***** DATA TO USE

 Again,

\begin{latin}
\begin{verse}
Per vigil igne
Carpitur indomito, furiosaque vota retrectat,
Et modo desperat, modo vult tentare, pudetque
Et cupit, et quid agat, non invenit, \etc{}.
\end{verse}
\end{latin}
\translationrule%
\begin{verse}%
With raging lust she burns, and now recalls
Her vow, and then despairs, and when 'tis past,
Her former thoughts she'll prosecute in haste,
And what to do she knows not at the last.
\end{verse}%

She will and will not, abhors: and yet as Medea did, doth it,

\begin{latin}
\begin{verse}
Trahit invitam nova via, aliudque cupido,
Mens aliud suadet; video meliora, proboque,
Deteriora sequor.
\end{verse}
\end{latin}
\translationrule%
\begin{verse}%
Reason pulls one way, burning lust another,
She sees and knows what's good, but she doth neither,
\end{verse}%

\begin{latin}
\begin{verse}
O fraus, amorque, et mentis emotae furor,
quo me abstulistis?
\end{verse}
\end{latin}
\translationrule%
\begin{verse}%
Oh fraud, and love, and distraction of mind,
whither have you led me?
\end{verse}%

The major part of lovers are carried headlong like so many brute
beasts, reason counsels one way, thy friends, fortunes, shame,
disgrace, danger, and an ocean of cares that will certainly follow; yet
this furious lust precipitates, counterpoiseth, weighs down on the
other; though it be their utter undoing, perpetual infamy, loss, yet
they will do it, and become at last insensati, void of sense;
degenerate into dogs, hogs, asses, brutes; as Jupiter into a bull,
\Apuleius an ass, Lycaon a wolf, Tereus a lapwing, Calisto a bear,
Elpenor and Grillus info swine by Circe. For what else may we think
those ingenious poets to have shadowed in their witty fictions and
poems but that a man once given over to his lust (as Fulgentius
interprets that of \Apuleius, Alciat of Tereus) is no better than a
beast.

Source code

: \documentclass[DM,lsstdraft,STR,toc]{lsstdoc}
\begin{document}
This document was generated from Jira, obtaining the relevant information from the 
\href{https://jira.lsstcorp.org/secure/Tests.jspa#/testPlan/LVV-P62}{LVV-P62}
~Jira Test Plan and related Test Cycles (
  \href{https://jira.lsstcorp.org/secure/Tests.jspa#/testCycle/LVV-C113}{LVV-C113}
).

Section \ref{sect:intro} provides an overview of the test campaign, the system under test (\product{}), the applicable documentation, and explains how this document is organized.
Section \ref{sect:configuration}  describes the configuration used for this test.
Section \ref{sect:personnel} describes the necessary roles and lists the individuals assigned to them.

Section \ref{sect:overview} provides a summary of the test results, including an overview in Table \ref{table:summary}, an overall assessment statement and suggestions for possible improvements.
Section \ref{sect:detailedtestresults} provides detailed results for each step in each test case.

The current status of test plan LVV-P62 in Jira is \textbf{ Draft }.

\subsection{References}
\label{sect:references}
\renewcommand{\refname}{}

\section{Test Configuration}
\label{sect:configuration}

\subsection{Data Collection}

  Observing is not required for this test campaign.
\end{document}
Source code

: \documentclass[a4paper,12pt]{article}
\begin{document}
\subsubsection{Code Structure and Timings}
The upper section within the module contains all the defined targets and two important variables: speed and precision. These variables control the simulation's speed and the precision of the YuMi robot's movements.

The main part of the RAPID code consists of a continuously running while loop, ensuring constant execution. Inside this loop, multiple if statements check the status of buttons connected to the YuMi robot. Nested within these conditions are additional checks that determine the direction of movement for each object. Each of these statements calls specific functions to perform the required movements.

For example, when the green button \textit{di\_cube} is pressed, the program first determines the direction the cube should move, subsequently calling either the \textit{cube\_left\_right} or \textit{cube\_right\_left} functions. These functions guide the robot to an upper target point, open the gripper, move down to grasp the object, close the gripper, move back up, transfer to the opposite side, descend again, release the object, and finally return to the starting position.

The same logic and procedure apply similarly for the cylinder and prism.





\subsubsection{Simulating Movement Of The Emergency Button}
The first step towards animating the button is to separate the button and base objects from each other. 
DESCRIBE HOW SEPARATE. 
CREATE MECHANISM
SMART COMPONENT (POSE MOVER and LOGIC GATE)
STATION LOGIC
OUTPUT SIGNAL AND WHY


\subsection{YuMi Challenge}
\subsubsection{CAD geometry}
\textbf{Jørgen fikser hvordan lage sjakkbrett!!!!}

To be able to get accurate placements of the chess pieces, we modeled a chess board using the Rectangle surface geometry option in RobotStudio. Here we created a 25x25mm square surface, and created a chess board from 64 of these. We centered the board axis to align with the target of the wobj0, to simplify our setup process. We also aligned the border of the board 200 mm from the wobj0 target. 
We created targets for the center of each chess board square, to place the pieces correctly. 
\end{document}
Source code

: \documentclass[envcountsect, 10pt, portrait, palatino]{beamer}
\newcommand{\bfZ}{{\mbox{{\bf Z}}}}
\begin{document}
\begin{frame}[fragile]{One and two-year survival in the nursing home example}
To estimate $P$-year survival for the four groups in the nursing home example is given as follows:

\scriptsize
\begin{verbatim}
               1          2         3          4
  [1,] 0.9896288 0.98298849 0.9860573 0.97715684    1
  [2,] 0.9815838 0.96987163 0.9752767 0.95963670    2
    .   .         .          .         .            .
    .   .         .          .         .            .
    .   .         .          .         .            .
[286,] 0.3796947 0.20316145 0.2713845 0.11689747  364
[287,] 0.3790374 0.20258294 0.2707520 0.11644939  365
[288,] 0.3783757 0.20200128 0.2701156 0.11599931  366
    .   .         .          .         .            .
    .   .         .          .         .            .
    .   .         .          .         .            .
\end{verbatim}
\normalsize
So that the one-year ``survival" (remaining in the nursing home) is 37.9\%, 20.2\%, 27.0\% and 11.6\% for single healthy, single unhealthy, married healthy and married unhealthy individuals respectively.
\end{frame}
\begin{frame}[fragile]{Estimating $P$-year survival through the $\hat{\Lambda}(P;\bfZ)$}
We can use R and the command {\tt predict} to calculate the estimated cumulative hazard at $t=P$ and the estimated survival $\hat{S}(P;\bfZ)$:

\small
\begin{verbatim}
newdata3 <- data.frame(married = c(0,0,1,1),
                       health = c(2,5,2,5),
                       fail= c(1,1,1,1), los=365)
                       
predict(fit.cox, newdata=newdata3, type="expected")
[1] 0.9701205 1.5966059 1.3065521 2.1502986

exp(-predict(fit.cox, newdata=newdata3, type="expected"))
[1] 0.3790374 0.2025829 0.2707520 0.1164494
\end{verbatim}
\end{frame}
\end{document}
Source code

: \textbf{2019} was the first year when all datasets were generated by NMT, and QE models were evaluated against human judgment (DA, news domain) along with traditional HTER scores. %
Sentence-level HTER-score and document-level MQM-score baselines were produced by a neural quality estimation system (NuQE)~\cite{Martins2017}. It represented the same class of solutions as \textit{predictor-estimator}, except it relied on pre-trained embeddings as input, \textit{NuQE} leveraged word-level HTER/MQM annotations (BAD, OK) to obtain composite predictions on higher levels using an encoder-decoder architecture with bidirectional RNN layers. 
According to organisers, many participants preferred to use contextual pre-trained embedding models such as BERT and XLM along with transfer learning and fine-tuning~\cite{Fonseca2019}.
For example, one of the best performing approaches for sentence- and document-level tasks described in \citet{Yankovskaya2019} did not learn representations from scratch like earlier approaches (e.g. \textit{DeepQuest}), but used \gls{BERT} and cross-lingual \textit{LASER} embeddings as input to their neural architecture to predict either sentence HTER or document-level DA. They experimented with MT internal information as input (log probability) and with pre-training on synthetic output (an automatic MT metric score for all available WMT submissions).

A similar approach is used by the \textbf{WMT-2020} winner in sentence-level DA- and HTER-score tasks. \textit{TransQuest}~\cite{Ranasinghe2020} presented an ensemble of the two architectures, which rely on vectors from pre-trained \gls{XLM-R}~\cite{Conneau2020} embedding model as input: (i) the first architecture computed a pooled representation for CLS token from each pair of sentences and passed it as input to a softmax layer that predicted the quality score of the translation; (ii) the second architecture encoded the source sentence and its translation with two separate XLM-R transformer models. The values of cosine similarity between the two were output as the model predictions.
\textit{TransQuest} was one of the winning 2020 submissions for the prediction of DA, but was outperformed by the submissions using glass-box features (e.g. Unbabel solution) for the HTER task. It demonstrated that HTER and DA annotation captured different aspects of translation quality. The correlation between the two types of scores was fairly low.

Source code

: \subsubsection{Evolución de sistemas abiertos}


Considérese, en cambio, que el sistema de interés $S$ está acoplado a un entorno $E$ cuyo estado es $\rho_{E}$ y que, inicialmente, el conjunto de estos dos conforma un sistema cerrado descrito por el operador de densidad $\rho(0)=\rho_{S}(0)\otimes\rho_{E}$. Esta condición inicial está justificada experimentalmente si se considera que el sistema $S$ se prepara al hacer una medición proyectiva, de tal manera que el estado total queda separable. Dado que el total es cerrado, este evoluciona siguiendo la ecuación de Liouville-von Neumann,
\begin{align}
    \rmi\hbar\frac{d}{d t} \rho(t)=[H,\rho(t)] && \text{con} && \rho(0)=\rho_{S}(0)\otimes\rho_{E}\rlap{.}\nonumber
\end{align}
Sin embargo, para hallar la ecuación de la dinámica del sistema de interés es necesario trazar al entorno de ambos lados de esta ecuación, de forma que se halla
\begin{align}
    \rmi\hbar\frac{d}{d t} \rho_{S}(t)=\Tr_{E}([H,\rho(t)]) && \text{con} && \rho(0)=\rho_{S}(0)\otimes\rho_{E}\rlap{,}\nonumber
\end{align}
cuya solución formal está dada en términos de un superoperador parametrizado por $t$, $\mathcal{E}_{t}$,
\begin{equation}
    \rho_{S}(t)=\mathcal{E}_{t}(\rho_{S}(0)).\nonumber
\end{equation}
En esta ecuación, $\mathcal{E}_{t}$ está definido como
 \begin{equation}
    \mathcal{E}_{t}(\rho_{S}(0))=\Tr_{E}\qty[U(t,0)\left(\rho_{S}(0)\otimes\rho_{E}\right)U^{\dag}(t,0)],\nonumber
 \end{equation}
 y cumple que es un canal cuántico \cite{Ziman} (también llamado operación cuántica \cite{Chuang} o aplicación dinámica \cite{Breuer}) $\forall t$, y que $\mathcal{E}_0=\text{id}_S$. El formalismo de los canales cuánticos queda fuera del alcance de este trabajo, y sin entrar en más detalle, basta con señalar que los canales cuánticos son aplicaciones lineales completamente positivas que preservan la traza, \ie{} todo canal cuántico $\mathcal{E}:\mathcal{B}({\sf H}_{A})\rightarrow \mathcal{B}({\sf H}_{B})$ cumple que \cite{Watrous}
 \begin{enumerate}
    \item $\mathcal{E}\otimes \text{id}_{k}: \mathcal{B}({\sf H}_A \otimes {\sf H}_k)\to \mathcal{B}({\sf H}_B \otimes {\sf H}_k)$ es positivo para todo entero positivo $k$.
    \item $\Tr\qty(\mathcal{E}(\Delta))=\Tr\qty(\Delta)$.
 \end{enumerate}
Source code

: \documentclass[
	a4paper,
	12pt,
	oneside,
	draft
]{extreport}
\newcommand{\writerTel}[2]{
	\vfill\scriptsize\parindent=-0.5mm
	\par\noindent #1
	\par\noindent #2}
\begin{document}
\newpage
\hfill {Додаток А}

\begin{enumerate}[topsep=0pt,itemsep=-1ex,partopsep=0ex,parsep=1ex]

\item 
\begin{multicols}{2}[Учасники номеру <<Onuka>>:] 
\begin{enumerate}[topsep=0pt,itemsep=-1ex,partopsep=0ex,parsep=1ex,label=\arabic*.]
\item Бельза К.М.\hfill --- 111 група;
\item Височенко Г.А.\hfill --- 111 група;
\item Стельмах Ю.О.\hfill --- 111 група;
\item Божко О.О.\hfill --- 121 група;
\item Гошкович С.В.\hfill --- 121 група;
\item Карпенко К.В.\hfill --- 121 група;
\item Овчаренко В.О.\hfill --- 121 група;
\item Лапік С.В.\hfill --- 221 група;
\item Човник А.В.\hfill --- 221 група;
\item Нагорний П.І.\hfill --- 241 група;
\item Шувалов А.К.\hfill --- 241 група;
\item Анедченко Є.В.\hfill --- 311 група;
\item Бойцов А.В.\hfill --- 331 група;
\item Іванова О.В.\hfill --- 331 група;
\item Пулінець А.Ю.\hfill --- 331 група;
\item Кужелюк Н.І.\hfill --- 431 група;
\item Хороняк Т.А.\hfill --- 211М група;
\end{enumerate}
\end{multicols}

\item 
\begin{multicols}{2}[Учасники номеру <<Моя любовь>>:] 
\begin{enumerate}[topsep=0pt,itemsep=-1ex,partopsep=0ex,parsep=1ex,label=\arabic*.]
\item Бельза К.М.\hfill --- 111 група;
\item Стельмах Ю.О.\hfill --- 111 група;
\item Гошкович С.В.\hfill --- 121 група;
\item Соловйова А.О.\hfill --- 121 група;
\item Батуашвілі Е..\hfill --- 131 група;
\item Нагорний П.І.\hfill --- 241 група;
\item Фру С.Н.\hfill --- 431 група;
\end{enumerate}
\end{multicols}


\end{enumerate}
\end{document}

**********

== WHAT THE EXERCISE ASKS ==
Identify the lines above that contain the word "describes", then copy them.

== SOLUTION FOR THIS TASK ==
Section \ref{sect:configuration}  describes the configuration used for this test.
Section \ref{sect:personnel} describes the necessary roles and lists the individuals assigned to them.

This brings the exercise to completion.